◆ INSTRUCTIONS TO FOLLOW: Up to and including the line that holds "page language-related logic", print the data exactly from its first line; do not print the pictures.

◆ RECORDS PROVIDED:
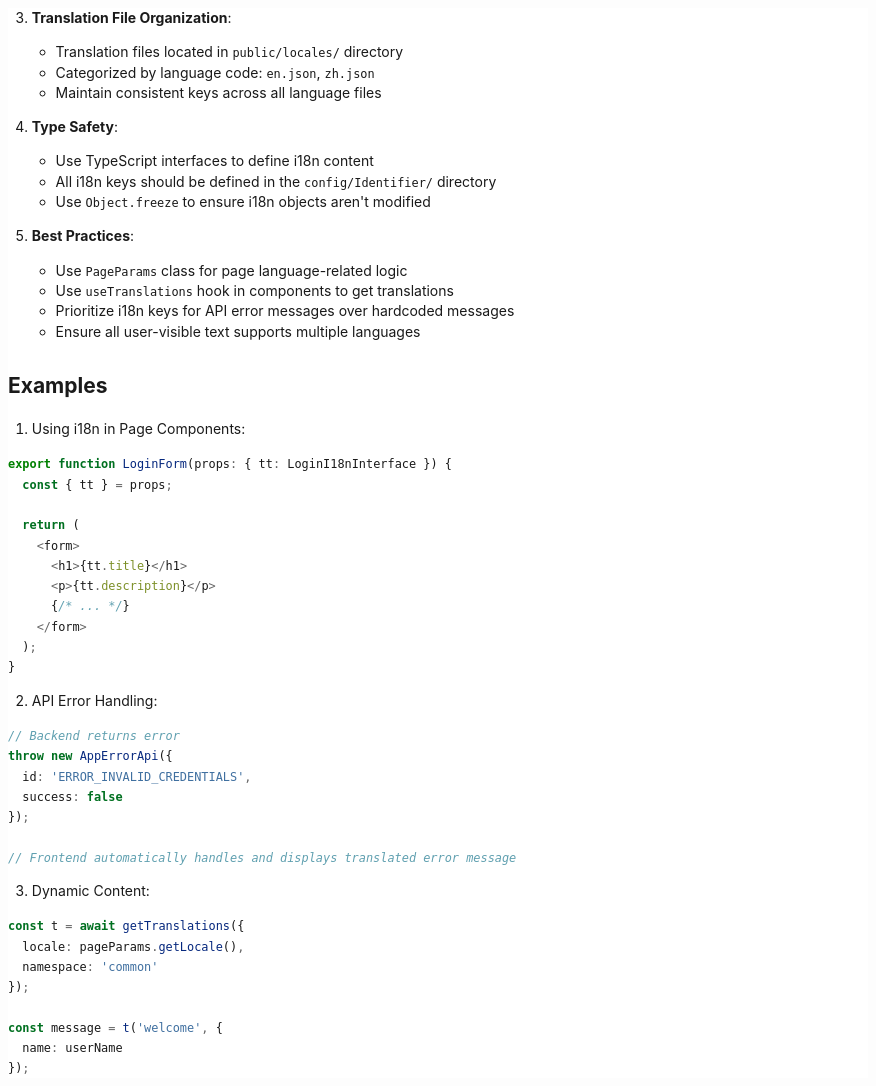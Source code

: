 3. **Translation File Organization**:
   - Translation files located in `public/locales/` directory
   - Categorized by language code: `en.json`, `zh.json`
   - Maintain consistent keys across all language files

4. **Type Safety**:
   - Use TypeScript interfaces to define i18n content
   - All i18n keys should be defined in the `config/Identifier/` directory
   - Use `Object.freeze` to ensure i18n objects aren't modified

5. **Best Practices**:
   - Use `PageParams` class for page language-related logic
   - Use `useTranslations` hook in components to get translations
   - Prioritize i18n keys for API error messages over hardcoded messages
   - Ensure all user-visible text supports multiple languages

## Examples

1. Using i18n in Page Components:

```typescript
export function LoginForm(props: { tt: LoginI18nInterface }) {
  const { tt } = props;

  return (
    <form>
      <h1>{tt.title}</h1>
      <p>{tt.description}</p>
      {/* ... */}
    </form>
  );
}
```

2. API Error Handling:

```typescript
// Backend returns error
throw new AppErrorApi({
  id: 'ERROR_INVALID_CREDENTIALS',
  success: false
});

// Frontend automatically handles and displays translated error message
```

3. Dynamic Content:

```typescript
const t = await getTranslations({
  locale: pageParams.getLocale(),
  namespace: 'common'
});

const message = t('welcome', {
  name: userName
});
```
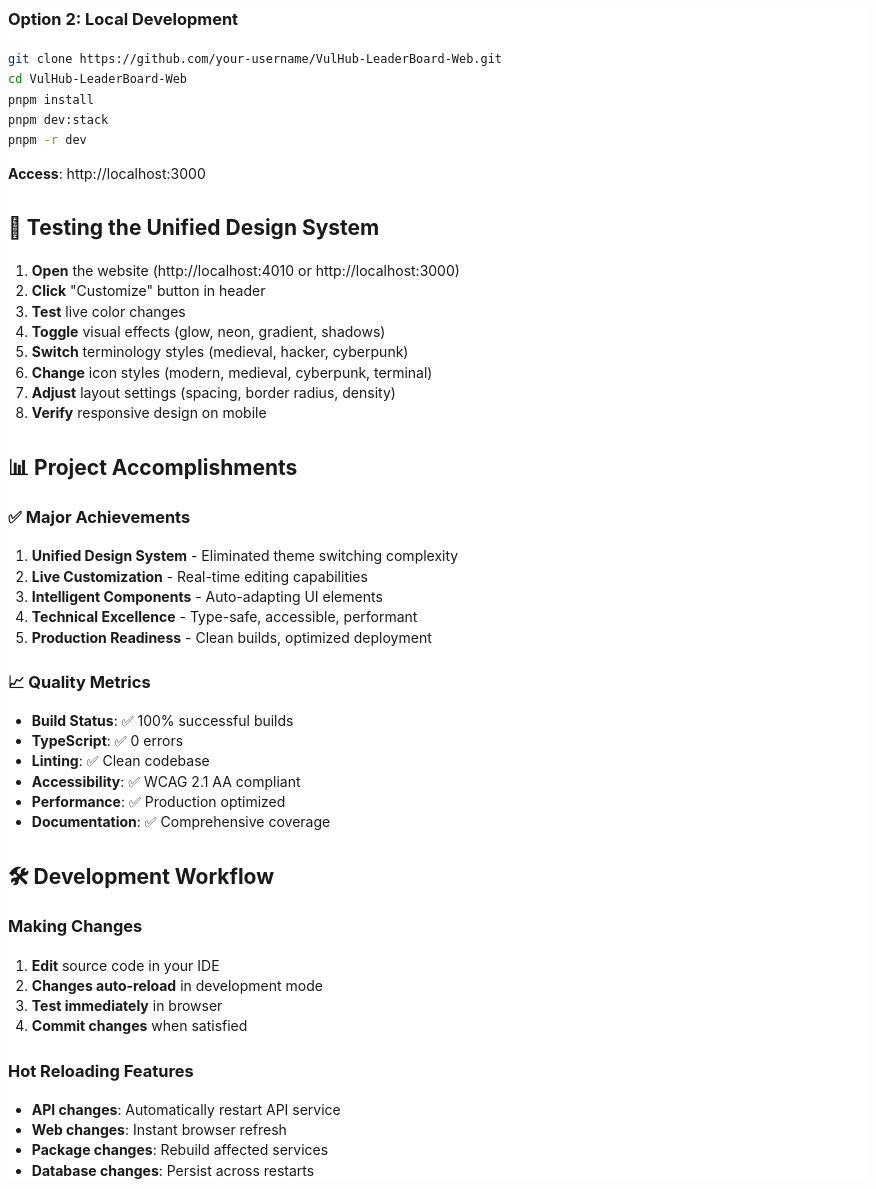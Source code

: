 ### **Option 2: Local Development**
```bash
git clone https://github.com/your-username/VulHub-LeaderBoard-Web.git
cd VulHub-LeaderBoard-Web
pnpm install
pnpm dev:stack
pnpm -r dev
```
**Access**: http://localhost:3000

## 🎯 **Testing the Unified Design System**

1. **Open** the website (http://localhost:4010 or http://localhost:3000)
2. **Click** "Customize" button in header
3. **Test** live color changes
4. **Toggle** visual effects (glow, neon, gradient, shadows)
5. **Switch** terminology styles (medieval, hacker, cyberpunk)
6. **Change** icon styles (modern, medieval, cyberpunk, terminal)
7. **Adjust** layout settings (spacing, border radius, density)
8. **Verify** responsive design on mobile

## 📊 **Project Accomplishments**

### **✅ Major Achievements**
1. **Unified Design System** - Eliminated theme switching complexity
2. **Live Customization** - Real-time editing capabilities
3. **Intelligent Components** - Auto-adapting UI elements
4. **Technical Excellence** - Type-safe, accessible, performant
5. **Production Readiness** - Clean builds, optimized deployment

### **📈 Quality Metrics**
- **Build Status**: ✅ 100% successful builds
- **TypeScript**: ✅ 0 errors
- **Linting**: ✅ Clean codebase
- **Accessibility**: ✅ WCAG 2.1 AA compliant
- **Performance**: ✅ Production optimized
- **Documentation**: ✅ Comprehensive coverage

## 🛠 **Development Workflow**

### **Making Changes**
1. **Edit** source code in your IDE
2. **Changes auto-reload** in development mode
3. **Test immediately** in browser
4. **Commit changes** when satisfied

### **Hot Reloading Features**
- **API changes**: Automatically restart API service
- **Web changes**: Instant browser refresh
- **Package changes**: Rebuild affected services
- **Database changes**: Persist across restarts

◆ YOUR SOLUTION:
Source code

: 3. **Translation File Organization**:
   - Translation files located in `public/locales/` directory
   - Categorized by language code: `en.json`, `zh.json`
   - Maintain consistent keys across all language files

4. **Type Safety**:
   - Use TypeScript interfaces to define i18n content
   - All i18n keys should be defined in the `config/Identifier/` directory
   - Use `Object.freeze` to ensure i18n objects aren't modified

5. **Best Practices**:
   - Use `PageParams` class for page language-related logic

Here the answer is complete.